In the aftermath of the truly horrific massacre at Planned Parenthood in Colorado Springs, we have heard from the right-wing peanut gallery in social media, praising Robert Dear and saying that any woman at the clinic “got what she deserved.” But we have also heard from some on the left, like this reader of Liberation News: “I know it is not talked about by progressive media. But, Planned Parenthood is promoting a genocide on people of color. The facts speak for themselves. You are doing a disservice by not calling them on it.”
Is this true? Is Planned Parenthood guilty of promoting genocide on people of color? Where did this story come from?

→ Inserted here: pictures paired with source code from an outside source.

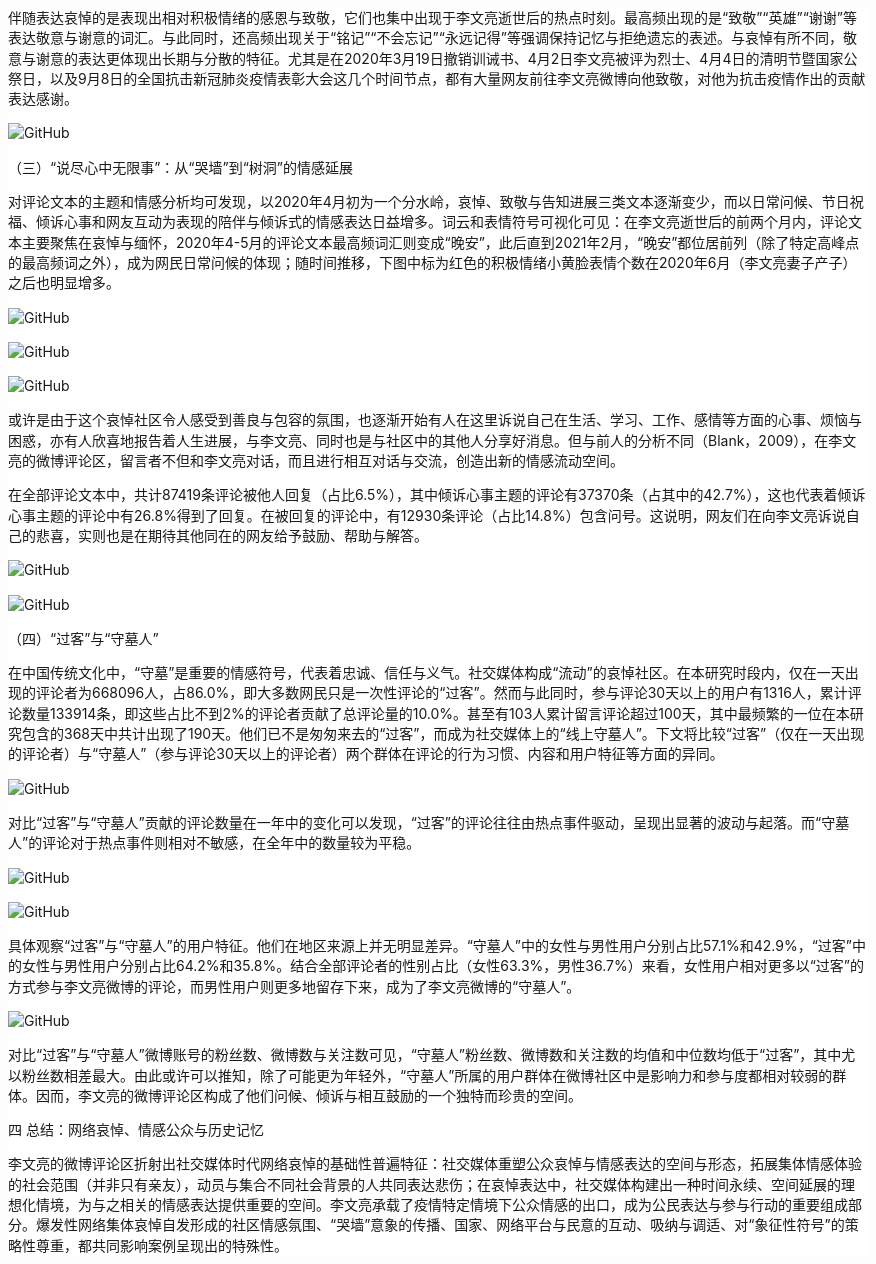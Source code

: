伴随表达哀悼的是表现出相对积极情绪的感恩与致敬，它们也集中出现于李文亮逝世后的热点时刻。最高频出现的是“致敬”“英雄”“谢谢”等表达敬意与谢意的词汇。与此同时，还高频出现关于“铭记”“不会忘记”“永远记得”等强调保持记忆与拒绝遗忘的表述。与哀悼有所不同，敬意与谢意的表达更体现出长期与分散的特征。尤其是在2020年3月19日撤销训诫书、4月2日李文亮被评为烈士、4月4日的清明节暨国家公祭日，以及9月8日的全国抗击新冠肺炎疫情表彰大会这几个时间节点，都有大量网友前往李文亮微博向他致敬，对他为抗击疫情作出的贡献表达感谢。

![GitHub](https://chinadigitaltimes.net/chinese/files/2021/04/post-664487-606c16ecc2c16.png)

（三）“说尽心中无限事”：从“哭墙”到“树洞”的情感延展

对评论文本的主题和情感分析均可发现，以2020年4月初为一个分水岭，哀悼、致敬与告知进展三类文本逐渐变少，而以日常问候、节日祝福、倾诉心事和网友互动为表现的陪伴与倾诉式的情感表达日益增多。词云和表情符号可视化可见：在李文亮逝世后的前两个月内，评论文本主要聚焦在哀悼与缅怀，2020年4-5月的评论文本最高频词汇则变成“晚安”，此后直到2021年2月，“晚安”都位居前列（除了特定高峰点的最高频词之外），成为网民日常问候的体现；随时间推移，下图中标为红色的积极情绪小黄脸表情个数在2020年6月（李文亮妻子产子）之后也明显增多。

![GitHub](https://chinadigitaltimes.net/chinese/files/2021/04/post-664487-606c16ef65b9c.png)

![GitHub](https://chinadigitaltimes.net/chinese/files/2021/04/post-664487-606c16f206093.png)

![GitHub](https://chinadigitaltimes.net/chinese/files/2021/04/post-664487-606c1761db41c.png)

或许是由于这个哀悼社区令人感受到善良与包容的氛围，也逐渐开始有人在这里诉说自己在生活、学习、工作、感情等方面的心事、烦恼与困惑，亦有人欣喜地报告着人生进展，与李文亮、同时也是与社区中的其他人分享好消息。但与前人的分析不同（Blank，2009），在李文亮的微博评论区，留言者不但和李文亮对话，而且进行相互对话与交流，创造出新的情感流动空间。

在全部评论文本中，共计87419条评论被他人回复（占比6.5%），其中倾诉心事主题的评论有37370条（占其中的42.7%），这也代表着倾诉心事主题的评论中有26.8%得到了回复。在被回复的评论中，有12930条评论（占比14.8%）包含问号。这说明，网友们在向李文亮诉说自己的悲喜，实则也是在期待其他同在的网友给予鼓励、帮助与解答。

![GitHub](https://chinadigitaltimes.net/chinese/files/2021/04/post-664487-606c16f728c2c.png)

![GitHub](https://chinadigitaltimes.net/chinese/files/2021/04/post-664487-606c16fa00656.png)

（四）“过客”与“守墓人”

在中国传统文化中，“守墓”是重要的情感符号，代表着忠诚、信任与义气。社交媒体构成“流动”的哀悼社区。在本研究时段内，仅在一天出现的评论者为668096人，占86.0%，即大多数网民只是一次性评论的“过客”。然而与此同时，参与评论30天以上的用户有1316人，累计评论数量133914条，即这些占比不到2%的评论者贡献了总评论量的10.0%。甚至有103人累计留言评论超过100天，其中最频繁的一位在本研究包含的368天中共计出现了190天。他们已不是匆匆来去的“过客”，而成为社交媒体上的“线上守墓人”。下文将比较“过客”（仅在一天出现的评论者）与“守墓人”（参与评论30天以上的评论者）两个群体在评论的行为习惯、内容和用户特征等方面的异同。

![GitHub](https://chinadigitaltimes.net/chinese/files/2021/04/post-664487-606c16fc2a1e3.png)

对比“过客”与“守墓人”贡献的评论数量在一年中的变化可以发现，“过客”的评论往往由热点事件驱动，呈现出显著的波动与起落。而“守墓人”的评论对于热点事件则相对不敏感，在全年中的数量较为平稳。

![GitHub](https://chinadigitaltimes.net/chinese/files/2021/04/post-664487-606c16fe2e41d.png)

![GitHub](https://chinadigitaltimes.net/chinese/files/2021/04/post-664487-606c1700968b2.png)

具体观察“过客”与“守墓人”的用户特征。他们在地区来源上并无明显差异。“守墓人”中的女性与男性用户分别占比57.1%和42.9%，“过客”中的女性与男性用户分别占比64.2%和35.8%。结合全部评论者的性别占比（女性63.3%，男性36.7%）来看，女性用户相对更多以“过客”的方式参与李文亮微博的评论，而男性用户则更多地留存下来，成为了李文亮微博的“守墓人”。

![GitHub](https://chinadigitaltimes.net/chinese/files/2021/04/post-664487-606c17022800a.png)

对比“过客”与“守墓人”微博账号的粉丝数、微博数与关注数可见，“守墓人”粉丝数、微博数和关注数的均值和中位数均低于“过客”，其中尤以粉丝数相差最大。由此或许可以推知，除了可能更为年轻外，“守墓人”所属的用户群体在微博社区中是影响力和参与度都相对较弱的群体。因而，李文亮的微博评论区构成了他们问候、倾诉与相互鼓励的一个独特而珍贵的空间。

四  总结：网络哀悼、情感公众与历史记忆

李文亮的微博评论区折射出社交媒体时代网络哀悼的基础性普遍特征：社交媒体重塑公众哀悼与情感表达的空间与形态，拓展集体情感体验的社会范围（并非只有亲友），动员与集合不同社会背景的人共同表达悲伤；在哀悼表达中，社交媒体构建出一种时间永续、空间延展的理想化情境，为与之相关的情感表达提供重要的空间。李文亮承载了疫情特定情境下公众情感的出口，成为公民表达与参与行动的重要组成部分。爆发性网络集体哀悼自发形成的社区情感氛围、“哭墙”意象的传播、国家、网络平台与民意的互动、吸纳与调适、对“象征性符号”的策略性尊重，都共同影响案例呈现出的特殊性。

For a number of years, anti-abortion activists have been engaged in a scurrilous campaign to defame Planned Parenthood by describing its founder, Margaret Sanger, as a racist intent on eliminating people of color. One flier, mailed in 2007 to 10,000 homes in Waco, Texas stated, “Lynching is for amateurs,” and compared “Klan Parenthood” clinics to Nazi death camps.
Who was Margaret Sanger?
It is well known among anti-racists in the reproductive rights movement that Sanger welcomed an alliance with proponents of eugenics, the racist philosophy that only genetically “superior” people should be able to reproduce. But Sanger did not herself support coerced birth control or forced sterilization of women of color.
Sanger, a nurse, was moved to political action when she experienced first hand the suffering of working-class women who attempted to end their unwanted pregnancies. She fought for women to have access to safe, legal birth control methods.

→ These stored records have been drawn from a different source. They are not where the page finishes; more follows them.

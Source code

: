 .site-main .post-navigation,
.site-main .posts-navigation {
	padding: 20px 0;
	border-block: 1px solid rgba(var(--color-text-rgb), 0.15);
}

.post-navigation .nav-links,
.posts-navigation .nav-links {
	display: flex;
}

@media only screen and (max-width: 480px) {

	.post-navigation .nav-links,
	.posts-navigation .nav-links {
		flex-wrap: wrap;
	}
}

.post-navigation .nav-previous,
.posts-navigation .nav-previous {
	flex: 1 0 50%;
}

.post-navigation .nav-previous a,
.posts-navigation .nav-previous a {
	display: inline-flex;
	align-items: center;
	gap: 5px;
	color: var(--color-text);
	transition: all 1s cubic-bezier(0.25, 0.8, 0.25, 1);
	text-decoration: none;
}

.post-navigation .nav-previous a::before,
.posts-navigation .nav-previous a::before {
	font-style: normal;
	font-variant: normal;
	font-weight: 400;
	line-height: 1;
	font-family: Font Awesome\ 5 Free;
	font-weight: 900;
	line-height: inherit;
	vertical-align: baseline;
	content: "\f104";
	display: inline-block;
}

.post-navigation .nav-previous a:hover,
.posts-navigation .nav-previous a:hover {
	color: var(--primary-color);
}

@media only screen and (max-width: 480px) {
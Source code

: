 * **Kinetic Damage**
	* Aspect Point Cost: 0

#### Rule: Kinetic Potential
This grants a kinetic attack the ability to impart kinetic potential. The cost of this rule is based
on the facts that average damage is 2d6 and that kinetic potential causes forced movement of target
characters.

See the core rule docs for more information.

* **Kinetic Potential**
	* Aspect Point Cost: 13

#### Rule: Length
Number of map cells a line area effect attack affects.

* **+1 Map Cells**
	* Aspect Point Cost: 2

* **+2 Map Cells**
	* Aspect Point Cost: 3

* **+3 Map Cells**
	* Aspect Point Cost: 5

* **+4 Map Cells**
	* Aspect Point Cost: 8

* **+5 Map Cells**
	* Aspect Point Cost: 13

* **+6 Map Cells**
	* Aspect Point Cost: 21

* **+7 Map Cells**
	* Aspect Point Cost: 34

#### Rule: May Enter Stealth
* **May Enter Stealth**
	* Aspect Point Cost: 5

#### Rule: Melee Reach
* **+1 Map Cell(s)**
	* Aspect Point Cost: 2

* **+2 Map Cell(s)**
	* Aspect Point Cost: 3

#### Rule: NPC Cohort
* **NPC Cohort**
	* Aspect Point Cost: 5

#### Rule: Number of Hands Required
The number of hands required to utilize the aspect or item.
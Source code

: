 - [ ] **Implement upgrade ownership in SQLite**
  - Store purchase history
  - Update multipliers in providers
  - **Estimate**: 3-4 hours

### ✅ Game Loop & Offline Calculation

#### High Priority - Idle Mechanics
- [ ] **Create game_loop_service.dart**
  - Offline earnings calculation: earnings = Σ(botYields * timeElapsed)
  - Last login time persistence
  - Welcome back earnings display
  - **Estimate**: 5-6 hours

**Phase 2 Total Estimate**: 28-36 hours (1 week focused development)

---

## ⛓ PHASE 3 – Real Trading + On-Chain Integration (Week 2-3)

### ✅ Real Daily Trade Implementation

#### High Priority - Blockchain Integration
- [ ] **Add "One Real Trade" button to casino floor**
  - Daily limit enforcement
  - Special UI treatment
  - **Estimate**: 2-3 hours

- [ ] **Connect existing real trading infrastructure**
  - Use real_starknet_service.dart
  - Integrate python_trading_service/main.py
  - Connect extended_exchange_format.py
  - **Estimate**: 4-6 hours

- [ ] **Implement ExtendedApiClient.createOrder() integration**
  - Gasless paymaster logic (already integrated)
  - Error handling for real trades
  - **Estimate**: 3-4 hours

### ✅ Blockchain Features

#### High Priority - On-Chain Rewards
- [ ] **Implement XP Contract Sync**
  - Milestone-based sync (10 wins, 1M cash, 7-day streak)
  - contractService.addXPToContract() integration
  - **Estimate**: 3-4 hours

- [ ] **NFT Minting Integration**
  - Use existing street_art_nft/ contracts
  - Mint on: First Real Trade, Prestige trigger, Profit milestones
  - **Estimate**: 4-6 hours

Initially a socialist, Sanger moved to the right after breaking with the working-class movement. Instead of focusing on women’s right to prevent or plan their pregnancies, as a part of the overall liberation of women within the context of the working-class struggle, she began to articulate arguments for birth control based on the idea that large families cause poverty. From this stance, she began to form an alliance with the eugenics movement.
One might imagine that the demand of access to birth control and abortion would unite all women: after all, the ability to become pregnant would appear to be a nearly universal characteristic of being born female.
However, racism and class status affect how women experience their reproductive abilities.
In the early days of the birth control movement, upper-class women wanted to limit family size in order to pursue higher education and professional careers. For working-class women, unwanted pregnancies could prevent them from caring for the children they already had, and force them into the back alley for illegal abortions, leading in many cases to permanent injury or death.
Before abortion was legalized by the 1973 Roe v. Wade Supreme Court decision, Black and Latina women accounted for 80 percent of the illegal abortions performed in New York.
One way in which birth control has been used in a genocidal way directed against Black women and other women of color is through forced sterilization and dumping of low quality birth control pills in oppressed communities.
The struggle against forced sterilization continues; however, Planned Parenthood and other comprehensive providers of women’s health care services have not been implicated in instances of forced sterilization.
Certainly, to compare Planned Parenthood—an organization that today is often the only provider of comprehensive women’s health services in inner city neighborhoods—to the KKK, is outrageous.
Reproductive rights
Under capitalism, working-class women, especially women of color, are denied their reproductive rights as a result of poverty and racism. For Black women in the United States, infant mortality rates are 13.5 deaths per 1,000 births, while the overall U.S. infant mortality rate is 6.7. Under the socialist system in Cuba, the rate is 5.8.
All women need reproductive rights. This means not only the right to terminate or prevent unwanted pregnancies, but also the right to choose to have children and raise those children under decent conditions.
Reproductive rights include access to prenatal care, adequate nutrition, housing, healthcare for the entire family and a living wage job or income.
We need to fight for these rights each and every day. The capitalist system profits from the racist and sexist super-exploitation of women of color. Only socialism can permanently create the conditions that will ensure reproductive rights for all women.